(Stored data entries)
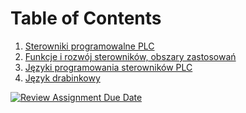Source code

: # Table of Contents
1. [Sterowniki programowalne PLC](1.Wprowadzenie.md)
2. [Funkcje i rozwój sterowników, obszary zastosowań](2.Funkcje_rozwoj_sterownikow.md)
3. [Języki programowania sterowników PLC](3.Jezyki_programowania_sterownikow_PLC.md)
4. [Język drabinkowy]()

[![Review Assignment Due Date](https://classroom.github.com/assets/deadline-readme-button-24ddc0f5d75046c5622901739e7c5dd533143b0c8e959d652212380cedb1ea36.svg)](https://classroom.github.com/a/8pz01Dlx)
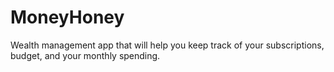 # MoneyHoney
Wealth management app that will help you keep track of your subscriptions, budget, and your monthly spending. 
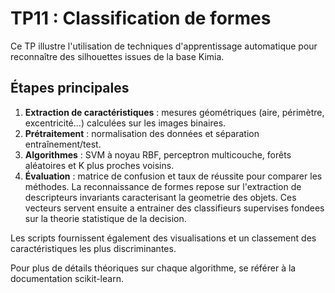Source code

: # TP11 : Classification de formes

Ce TP illustre l'utilisation de techniques d'apprentissage automatique pour reconnaître des silhouettes issues de la base Kimia.

## Étapes principales

1. **Extraction de caractéristiques** : mesures géométriques (aire, périmètre, excentricité...) calculées sur les images binaires.
2. **Prétraitement** : normalisation des données et séparation entraînement/test.
3. **Algorithmes** : SVM à noyau RBF, perceptron multicouche, forêts aléatoires et K plus proches voisins.
4. **Évaluation** : matrice de confusion et taux de réussite pour comparer les méthodes.
La reconnaissance de formes repose sur l'extraction de descripteurs invariants caracterisant la geometrie des objets. Ces vecteurs servent ensuite a entrainer des classifieurs supervises fondees sur la theorie statistique de la decision.


Les scripts fournissent également des visualisations et un classement des caractéristiques les plus discriminantes.

Pour plus de détails théoriques sur chaque algorithme, se référer à la documentation scikit-learn.

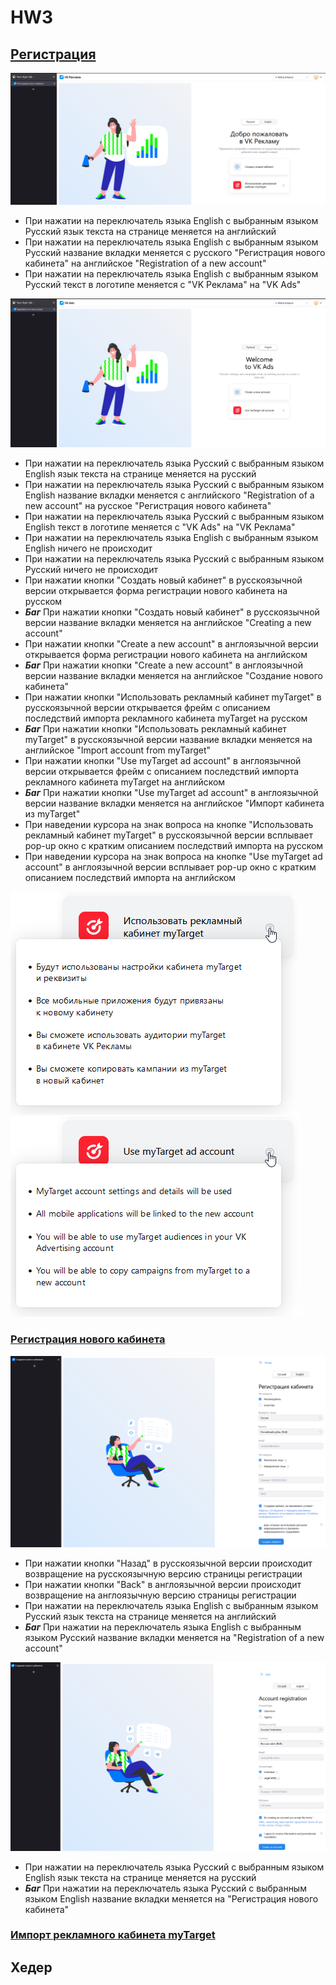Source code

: # HW3

## [Регистрация](https://ads.vk.com/hq/registration)

![Страница регистрации (рус.)](img/signup_rus.png)

* При нажатии на переключатель языка English с выбранным языком Русский язык текста на странице меняется на английский
* При нажатии на переключатель языка English с выбранным языком Русский название вкладки меняется с русского "Регистрация нового кабинета" на английское "Registration of a new account"
* При нажатии на переключатель языка English с выбранным языком Русский текст в логотипе меняется с "VK Реклама" на "VK Ads"

![Страница регистрации (англ.)](img/signup_eng.png)

* При нажатии на переключатель языка Русский с выбранным языком English язык текста на странице меняется на русский
* При нажатии на переключатель языка Русский с выбранным языком English название вкладки меняется с английского "Registration of a new account" на русское "Регистрация нового кабинета"
* При нажатии на переключатель языка Русский с выбранным языком English текст в логотипе меняется с "VK Ads" на "VK Реклама"
* При нажатии на переключатель языка English с выбранным языком English ничего не происходит
* При нажатии на переключатель языка Русский с выбранным языком Русский ничего не происходит
* При нажатии кнопки "Создать новый кабинет" в русскоязычной версии открывается форма регистрации нового кабинета на русском
* ***Баг*** При нажатии кнопки "Создать новый кабинет" в русскоязычной версии название вкладки меняется на английское "Creating a new account"
* При нажатии кнопки "Create a new account" в англоязычной версии открывается форма регистрации нового кабинета на английском
* ***Баг*** При нажатии кнопки "Create a new account" в англоязычной версии название вкладки меняется на английское "Создание нового кабинета"
* При нажатии кнопки "Использовать рекламный кабинет myTarget" в русскоязычной версии открывается фрейм с описанием последствий импорта рекламного кабинета myTarget на русском
* ***Баг*** При нажатии кнопки "Использовать рекламный кабинет myTarget" в русскоязычной версии название вкладки меняется на английское "Import account from myTarget"
* При нажатии кнопки "Use myTarget ad account" в англоязычной версии открывается фрейм с описанием последствий импорта рекламного кабинета myTarget на английском
* ***Баг*** При нажатии кнопки "Use myTarget ad account" в англоязычной версии название вкладки меняется на английское "Импорт кабинета из myTarget"
* При наведении курсора на знак вопроса на кнопке "Использовать рекламный кабинет myTarget" в русскоязычной версии всплывает pop-up окно с кратким описанием последствий импорта на русском
* При наведении курсора на знак вопроса на кнопке "Use myTarget ad account" в англоязычной версии всплывает pop-up окно с кратким описанием последствий импорта на английском

![Всплывающее окно об импорте myTarget (рус.)](img/import_popup_rus.png) 
![Всплывающее окно об импорте myTarget (англ.)](img/import_popup_eng.png)

### [Регистрация нового кабинета](https://ads.vk.com/hq/registration/new)

![Регистрация нового кабинета (рус.)](img/create_account_rus.png)

* При нажатии кнопки "Назад" в русскоязычной версии происходит возвращение на русскоязычную версию страницы регистрации
* При нажатии кнопки "Back" в англоязычной версии происходит возвращение на англоязычную версию страницы регистрации
* При нажатии на переключатель языка English с выбранным языком Русский язык текста на странице меняется на английский 
* ***Баг*** При нажатии на переключатель языка English с выбранным языком Русский название вкладки меняется на "Registration of a new account"

![Регистрация нового кабинета (англ.)](img/create_account_eng.png)

* При нажатии на переключатель языка Русский с выбранным языком English язык текста на странице меняется на русский 
* ***Баг*** При нажатии на переключатель языка Русский с выбранным языком English название вкладки меняется на "Регистрация нового кабинета"


### [Импорт рекламного кабинета myTarget](https://ads.vk.com/hq/registration/import/target)

## Хедер

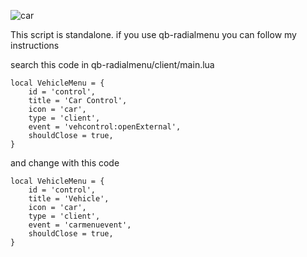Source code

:![car](https://github.com/user-attachments/assets/8c740fbb-83a4-4230-9b9f-ff75ea56d9a2)


This script is standalone. if you use qb-radialmenu you can follow my instructions

search this code in qb-radialmenu/client/main.lua

    local VehicleMenu = {
        id = 'control',
        title = 'Car Control',
        icon = 'car',
        type = 'client',
        event = 'vehcontrol:openExternal',
        shouldClose = true,
    }

and change with this code

    local VehicleMenu = {
        id = 'control',
        title = 'Vehicle',
        icon = 'car',
        type = 'client',
        event = 'carmenuevent',
        shouldClose = true,
    }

EXERCISE PROMPT — In the records above, find every line that contains the word "sterowników" and copy it.

EXERCISE SOLUTION —
2. [Funkcje i rozwój sterowników, obszary zastosowań](2.Funkcje_rozwoj_sterownikow.md)
3. [Języki programowania sterowników PLC](3.Jezyki_programowania_sterownikow_PLC.md)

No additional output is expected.